Report, word for word, every line of the material that contains "sunarak".

═══ Records to process ═══

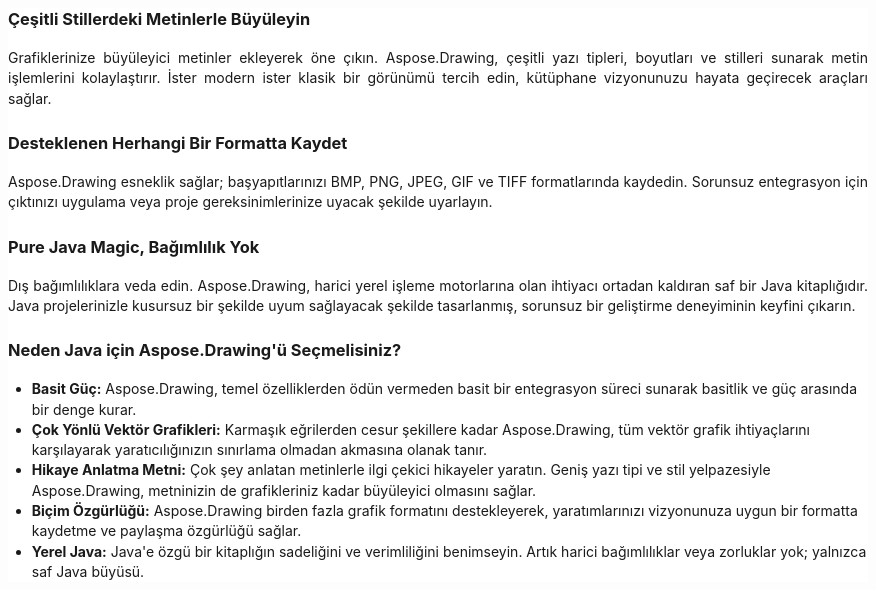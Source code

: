 <div class="col-lg-12">
   <h3 class="h3title">
   Çeşitli Stillerdeki Metinlerle Büyüleyin
   </h3>

   <p align='justify'>
   Grafiklerinize büyüleyici metinler ekleyerek öne çıkın. Aspose.Drawing, çeşitli yazı tipleri, boyutları ve stilleri sunarak metin işlemlerini kolaylaştırır. İster modern ister klasik bir görünümü tercih edin, kütüphane vizyonunuzu hayata geçirecek araçları sağlar.
   </p>
</div>

<div class="col-lg-12">
   <h3 class="h3title">
   Desteklenen Herhangi Bir Formatta Kaydet
   </h3>

   <p align='justify'>
   Aspose.Drawing esneklik sağlar; başyapıtlarınızı BMP, PNG, JPEG, GIF ve TIFF formatlarında kaydedin. Sorunsuz entegrasyon için çıktınızı uygulama veya proje gereksinimlerinize uyacak şekilde uyarlayın.
   </p>
</div>

<div class="col-lg-12">
   <h3 class="h3title">
   Pure Java Magic, Bağımlılık Yok
   </h3>

   <p align='justify'>
   Dış bağımlılıklara veda edin. Aspose.Drawing, harici yerel işleme motorlarına olan ihtiyacı ortadan kaldıran saf bir Java kitaplığıdır. Java projelerinizle kusursuz bir şekilde uyum sağlayacak şekilde tasarlanmış, sorunsuz bir geliştirme deneyiminin keyfini çıkarın.
   </p>
</div>

<div class="col-lg-12">
   <h3 class="h3title">
   Neden Java için Aspose.Drawing'ü Seçmelisiniz?
   </h3>

   <p>
   <ul>
   <li>
   <b>Basit Güç:</b> Aspose.Drawing, temel özelliklerden ödün vermeden basit bir entegrasyon süreci sunarak basitlik ve güç arasında bir denge kurar.
   </li>
   <li>
   <b>Çok Yönlü Vektör Grafikleri:</b> Karmaşık eğrilerden cesur şekillere kadar Aspose.Drawing, tüm vektör grafik ihtiyaçlarını karşılayarak yaratıcılığınızın sınırlama olmadan akmasına olanak tanır.
   </li>
   <li>
   <b>Hikaye Anlatma Metni:</b> Çok şey anlatan metinlerle ilgi çekici hikayeler yaratın. Geniş yazı tipi ve stil yelpazesiyle Aspose.Drawing, metninizin de grafikleriniz kadar büyüleyici olmasını sağlar.
   </li>
   <li>
   <b>Biçim Özgürlüğü:</b> Aspose.Drawing birden fazla grafik formatını destekleyerek, yaratımlarınızı vizyonunuza uygun bir formatta kaydetme ve paylaşma özgürlüğü sağlar.
   </li>
   <li>
   <b>Yerel Java:</b> Java'e özgü bir kitaplığın sadeliğini ve verimliliğini benimseyin. Artık harici bağımlılıklar veya zorluklar yok; yalnızca saf Java büyüsü.
   </li>
   </ul>
   </p>
</div>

═══

[Answer space]
   Grafiklerinize büyüleyici metinler ekleyerek öne çıkın. Aspose.Drawing, çeşitli yazı tipleri, boyutları ve stilleri sunarak metin işlemlerini kolaylaştırır. İster modern ister klasik bir görünümü tercih edin, kütüphane vizyonunuzu hayata geçirecek araçları sağlar.
   <b>Basit Güç:</b> Aspose.Drawing, temel özelliklerden ödün vermeden basit bir entegrasyon süreci sunarak basitlik ve güç arasında bir denge kurar.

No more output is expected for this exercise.